GOAL OF THE EXERCISE>
In the records below, find the line with "3)udostępnianiu treści marketingowych" and the line with "lepszego dopasowania projektów"; return exactly those lines and every line between them.
DATA LISTING: Begin
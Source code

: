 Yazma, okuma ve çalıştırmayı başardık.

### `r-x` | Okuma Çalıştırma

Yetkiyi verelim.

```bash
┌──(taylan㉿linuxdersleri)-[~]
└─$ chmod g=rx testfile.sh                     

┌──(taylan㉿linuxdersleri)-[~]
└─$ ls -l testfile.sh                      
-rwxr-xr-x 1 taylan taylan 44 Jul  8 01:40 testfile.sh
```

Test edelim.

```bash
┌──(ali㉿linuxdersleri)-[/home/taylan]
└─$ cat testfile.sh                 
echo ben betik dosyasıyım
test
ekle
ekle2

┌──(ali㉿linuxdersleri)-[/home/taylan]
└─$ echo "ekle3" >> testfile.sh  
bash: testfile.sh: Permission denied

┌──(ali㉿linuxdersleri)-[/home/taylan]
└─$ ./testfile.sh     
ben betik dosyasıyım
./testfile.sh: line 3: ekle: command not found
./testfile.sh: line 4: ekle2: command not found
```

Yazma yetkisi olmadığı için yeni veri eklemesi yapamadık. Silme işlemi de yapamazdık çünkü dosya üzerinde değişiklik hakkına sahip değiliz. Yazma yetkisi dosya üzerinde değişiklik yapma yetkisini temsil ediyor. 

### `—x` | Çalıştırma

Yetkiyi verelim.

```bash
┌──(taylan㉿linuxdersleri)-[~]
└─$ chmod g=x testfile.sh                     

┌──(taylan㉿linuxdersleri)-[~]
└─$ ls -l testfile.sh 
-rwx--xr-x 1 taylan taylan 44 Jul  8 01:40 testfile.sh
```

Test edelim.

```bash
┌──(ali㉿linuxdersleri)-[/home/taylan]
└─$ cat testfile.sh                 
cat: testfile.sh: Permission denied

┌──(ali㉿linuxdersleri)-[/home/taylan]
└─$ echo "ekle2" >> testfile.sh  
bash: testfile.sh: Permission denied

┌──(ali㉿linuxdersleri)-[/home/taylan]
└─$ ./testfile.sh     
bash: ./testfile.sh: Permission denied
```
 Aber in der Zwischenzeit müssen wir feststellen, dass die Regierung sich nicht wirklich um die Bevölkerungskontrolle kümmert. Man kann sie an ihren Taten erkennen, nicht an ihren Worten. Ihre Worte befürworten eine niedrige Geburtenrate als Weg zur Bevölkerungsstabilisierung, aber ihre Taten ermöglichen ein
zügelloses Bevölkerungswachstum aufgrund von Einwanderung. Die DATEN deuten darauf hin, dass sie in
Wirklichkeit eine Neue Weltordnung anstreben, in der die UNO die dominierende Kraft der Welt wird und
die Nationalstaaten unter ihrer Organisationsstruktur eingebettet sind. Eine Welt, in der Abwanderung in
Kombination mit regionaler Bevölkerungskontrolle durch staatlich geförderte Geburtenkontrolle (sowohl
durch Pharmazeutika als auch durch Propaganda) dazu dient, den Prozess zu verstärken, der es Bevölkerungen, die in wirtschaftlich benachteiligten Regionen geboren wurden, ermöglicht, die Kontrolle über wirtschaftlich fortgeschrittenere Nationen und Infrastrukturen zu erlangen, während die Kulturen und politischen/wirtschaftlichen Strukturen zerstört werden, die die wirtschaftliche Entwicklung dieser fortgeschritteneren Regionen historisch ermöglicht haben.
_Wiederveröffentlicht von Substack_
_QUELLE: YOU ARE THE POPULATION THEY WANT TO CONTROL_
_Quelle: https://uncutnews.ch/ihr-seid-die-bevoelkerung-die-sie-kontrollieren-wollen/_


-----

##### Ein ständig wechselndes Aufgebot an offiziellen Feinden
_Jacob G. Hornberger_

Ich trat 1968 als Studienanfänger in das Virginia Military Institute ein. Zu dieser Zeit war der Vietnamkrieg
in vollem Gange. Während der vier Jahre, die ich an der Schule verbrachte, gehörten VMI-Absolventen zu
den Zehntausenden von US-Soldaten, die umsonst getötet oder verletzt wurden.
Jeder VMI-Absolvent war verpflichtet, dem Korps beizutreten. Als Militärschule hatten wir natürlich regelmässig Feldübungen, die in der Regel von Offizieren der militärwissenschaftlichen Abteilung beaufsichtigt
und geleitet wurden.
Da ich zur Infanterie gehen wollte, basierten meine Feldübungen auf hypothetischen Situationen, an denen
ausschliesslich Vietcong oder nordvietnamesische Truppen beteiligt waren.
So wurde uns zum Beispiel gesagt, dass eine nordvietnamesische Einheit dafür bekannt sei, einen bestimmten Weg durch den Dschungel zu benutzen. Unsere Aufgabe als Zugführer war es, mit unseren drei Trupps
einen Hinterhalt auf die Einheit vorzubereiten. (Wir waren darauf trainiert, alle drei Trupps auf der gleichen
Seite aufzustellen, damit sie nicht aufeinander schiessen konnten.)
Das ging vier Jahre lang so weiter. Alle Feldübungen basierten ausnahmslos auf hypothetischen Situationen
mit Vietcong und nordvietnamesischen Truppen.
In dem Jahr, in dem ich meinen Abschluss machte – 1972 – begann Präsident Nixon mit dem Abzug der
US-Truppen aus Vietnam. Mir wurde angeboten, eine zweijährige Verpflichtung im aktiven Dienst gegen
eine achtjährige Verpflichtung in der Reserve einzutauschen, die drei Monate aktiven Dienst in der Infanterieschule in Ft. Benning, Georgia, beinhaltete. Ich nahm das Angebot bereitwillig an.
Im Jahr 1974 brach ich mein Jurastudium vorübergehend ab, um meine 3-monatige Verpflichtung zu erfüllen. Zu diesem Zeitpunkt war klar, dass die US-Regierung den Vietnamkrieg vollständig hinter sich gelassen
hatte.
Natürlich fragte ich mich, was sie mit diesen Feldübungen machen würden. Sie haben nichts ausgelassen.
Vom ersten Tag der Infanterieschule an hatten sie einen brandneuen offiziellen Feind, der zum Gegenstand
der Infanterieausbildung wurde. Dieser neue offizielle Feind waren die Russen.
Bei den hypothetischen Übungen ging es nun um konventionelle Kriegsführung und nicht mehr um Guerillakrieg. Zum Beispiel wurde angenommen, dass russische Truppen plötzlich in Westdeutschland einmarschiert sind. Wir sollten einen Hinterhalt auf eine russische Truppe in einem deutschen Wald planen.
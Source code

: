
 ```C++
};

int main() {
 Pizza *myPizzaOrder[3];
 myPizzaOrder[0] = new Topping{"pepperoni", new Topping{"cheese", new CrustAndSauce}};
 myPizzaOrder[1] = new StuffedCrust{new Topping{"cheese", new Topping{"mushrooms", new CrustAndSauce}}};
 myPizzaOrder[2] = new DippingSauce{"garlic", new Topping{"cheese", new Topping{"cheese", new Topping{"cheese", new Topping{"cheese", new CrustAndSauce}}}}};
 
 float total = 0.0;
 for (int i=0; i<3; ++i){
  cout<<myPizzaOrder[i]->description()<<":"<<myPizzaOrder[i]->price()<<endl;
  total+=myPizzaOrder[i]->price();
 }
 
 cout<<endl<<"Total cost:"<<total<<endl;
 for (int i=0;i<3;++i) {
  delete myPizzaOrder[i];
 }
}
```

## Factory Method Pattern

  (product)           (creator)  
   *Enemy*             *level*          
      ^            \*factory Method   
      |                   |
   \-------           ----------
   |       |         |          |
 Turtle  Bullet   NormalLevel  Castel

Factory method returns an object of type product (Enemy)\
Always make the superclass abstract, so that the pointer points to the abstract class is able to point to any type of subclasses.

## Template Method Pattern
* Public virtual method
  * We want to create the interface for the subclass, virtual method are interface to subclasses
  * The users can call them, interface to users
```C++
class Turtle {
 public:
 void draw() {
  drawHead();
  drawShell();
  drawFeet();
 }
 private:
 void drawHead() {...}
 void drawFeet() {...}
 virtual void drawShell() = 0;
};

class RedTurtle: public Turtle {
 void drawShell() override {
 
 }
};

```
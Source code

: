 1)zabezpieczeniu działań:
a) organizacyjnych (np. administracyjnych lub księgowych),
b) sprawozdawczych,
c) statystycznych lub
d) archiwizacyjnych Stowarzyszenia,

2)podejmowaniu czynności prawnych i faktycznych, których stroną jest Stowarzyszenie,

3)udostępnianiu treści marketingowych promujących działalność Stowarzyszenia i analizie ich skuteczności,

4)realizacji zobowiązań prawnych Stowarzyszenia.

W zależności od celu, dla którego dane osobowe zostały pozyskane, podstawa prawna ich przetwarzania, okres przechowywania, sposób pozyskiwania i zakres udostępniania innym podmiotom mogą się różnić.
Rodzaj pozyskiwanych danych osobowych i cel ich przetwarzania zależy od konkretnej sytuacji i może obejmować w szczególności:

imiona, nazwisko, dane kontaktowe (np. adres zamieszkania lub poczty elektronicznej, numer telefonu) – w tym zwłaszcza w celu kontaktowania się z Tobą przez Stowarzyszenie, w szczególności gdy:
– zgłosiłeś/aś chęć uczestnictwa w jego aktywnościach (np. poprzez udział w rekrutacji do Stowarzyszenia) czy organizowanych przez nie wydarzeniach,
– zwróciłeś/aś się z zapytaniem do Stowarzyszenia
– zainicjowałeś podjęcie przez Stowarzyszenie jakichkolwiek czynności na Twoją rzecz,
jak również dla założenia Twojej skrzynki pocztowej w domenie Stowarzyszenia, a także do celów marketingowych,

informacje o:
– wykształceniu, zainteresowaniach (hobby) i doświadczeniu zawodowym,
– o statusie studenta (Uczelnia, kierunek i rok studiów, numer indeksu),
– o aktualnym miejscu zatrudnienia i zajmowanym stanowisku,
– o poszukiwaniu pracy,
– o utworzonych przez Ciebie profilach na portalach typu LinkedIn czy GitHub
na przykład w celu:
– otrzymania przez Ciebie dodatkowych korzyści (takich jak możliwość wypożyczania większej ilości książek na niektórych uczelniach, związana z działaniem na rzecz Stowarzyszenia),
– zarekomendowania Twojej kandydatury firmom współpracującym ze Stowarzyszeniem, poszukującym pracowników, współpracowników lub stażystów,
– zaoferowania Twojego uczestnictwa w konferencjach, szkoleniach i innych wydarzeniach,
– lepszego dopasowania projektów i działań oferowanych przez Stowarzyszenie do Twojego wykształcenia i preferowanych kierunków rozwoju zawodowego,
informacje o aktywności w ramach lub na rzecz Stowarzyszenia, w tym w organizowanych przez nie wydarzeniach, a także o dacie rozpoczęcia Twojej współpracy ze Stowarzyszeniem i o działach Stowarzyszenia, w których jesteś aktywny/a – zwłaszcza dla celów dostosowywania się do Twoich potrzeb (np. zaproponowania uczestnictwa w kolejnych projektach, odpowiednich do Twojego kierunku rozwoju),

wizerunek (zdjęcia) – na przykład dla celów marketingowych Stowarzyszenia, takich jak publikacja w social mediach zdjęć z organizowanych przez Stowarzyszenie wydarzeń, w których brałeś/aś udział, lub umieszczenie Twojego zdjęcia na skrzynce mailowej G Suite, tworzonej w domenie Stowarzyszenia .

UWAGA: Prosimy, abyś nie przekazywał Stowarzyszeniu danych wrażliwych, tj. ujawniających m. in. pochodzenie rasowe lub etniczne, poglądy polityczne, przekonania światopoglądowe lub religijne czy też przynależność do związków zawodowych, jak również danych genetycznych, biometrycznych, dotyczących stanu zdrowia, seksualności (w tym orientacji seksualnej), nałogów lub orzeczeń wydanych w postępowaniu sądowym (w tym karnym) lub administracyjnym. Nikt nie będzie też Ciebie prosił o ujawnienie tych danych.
DATA LISTING: End
YOUR RESPONSE>
3)udostępnianiu treści marketingowych promujących działalność Stowarzyszenia i analizie ich skuteczności,

4)realizacji zobowiązań prawnych Stowarzyszenia.

W zależności od celu, dla którego dane osobowe zostały pozyskane, podstawa prawna ich przetwarzania, okres przechowywania, sposób pozyskiwania i zakres udostępniania innym podmiotom mogą się różnić.
Rodzaj pozyskiwanych danych osobowych i cel ich przetwarzania zależy od konkretnej sytuacji i może obejmować w szczególności:

imiona, nazwisko, dane kontaktowe (np. adres zamieszkania lub poczty elektronicznej, numer telefonu) – w tym zwłaszcza w celu kontaktowania się z Tobą przez Stowarzyszenie, w szczególności gdy:
– zgłosiłeś/aś chęć uczestnictwa w jego aktywnościach (np. poprzez udział w rekrutacji do Stowarzyszenia) czy organizowanych przez nie wydarzeniach,
– zwróciłeś/aś się z zapytaniem do Stowarzyszenia
– zainicjowałeś podjęcie przez Stowarzyszenie jakichkolwiek czynności na Twoją rzecz,
jak również dla założenia Twojej skrzynki pocztowej w domenie Stowarzyszenia, a także do celów marketingowych,

informacje o:
– wykształceniu, zainteresowaniach (hobby) i doświadczeniu zawodowym,
– o statusie studenta (Uczelnia, kierunek i rok studiów, numer indeksu),
– o aktualnym miejscu zatrudnienia i zajmowanym stanowisku,
– o poszukiwaniu pracy,
– o utworzonych przez Ciebie profilach na portalach typu LinkedIn czy GitHub
na przykład w celu:
– otrzymania przez Ciebie dodatkowych korzyści (takich jak możliwość wypożyczania większej ilości książek na niektórych uczelniach, związana z działaniem na rzecz Stowarzyszenia),
– zarekomendowania Twojej kandydatury firmom współpracującym ze Stowarzyszeniem, poszukującym pracowników, współpracowników lub stażystów,
– zaoferowania Twojego uczestnictwa w konferencjach, szkoleniach i innych wydarzeniach,
– lepszego dopasowania projektów i działań oferowanych przez Stowarzyszenie do Twojego wykształcenia i preferowanych kierunków rozwoju zawodowego,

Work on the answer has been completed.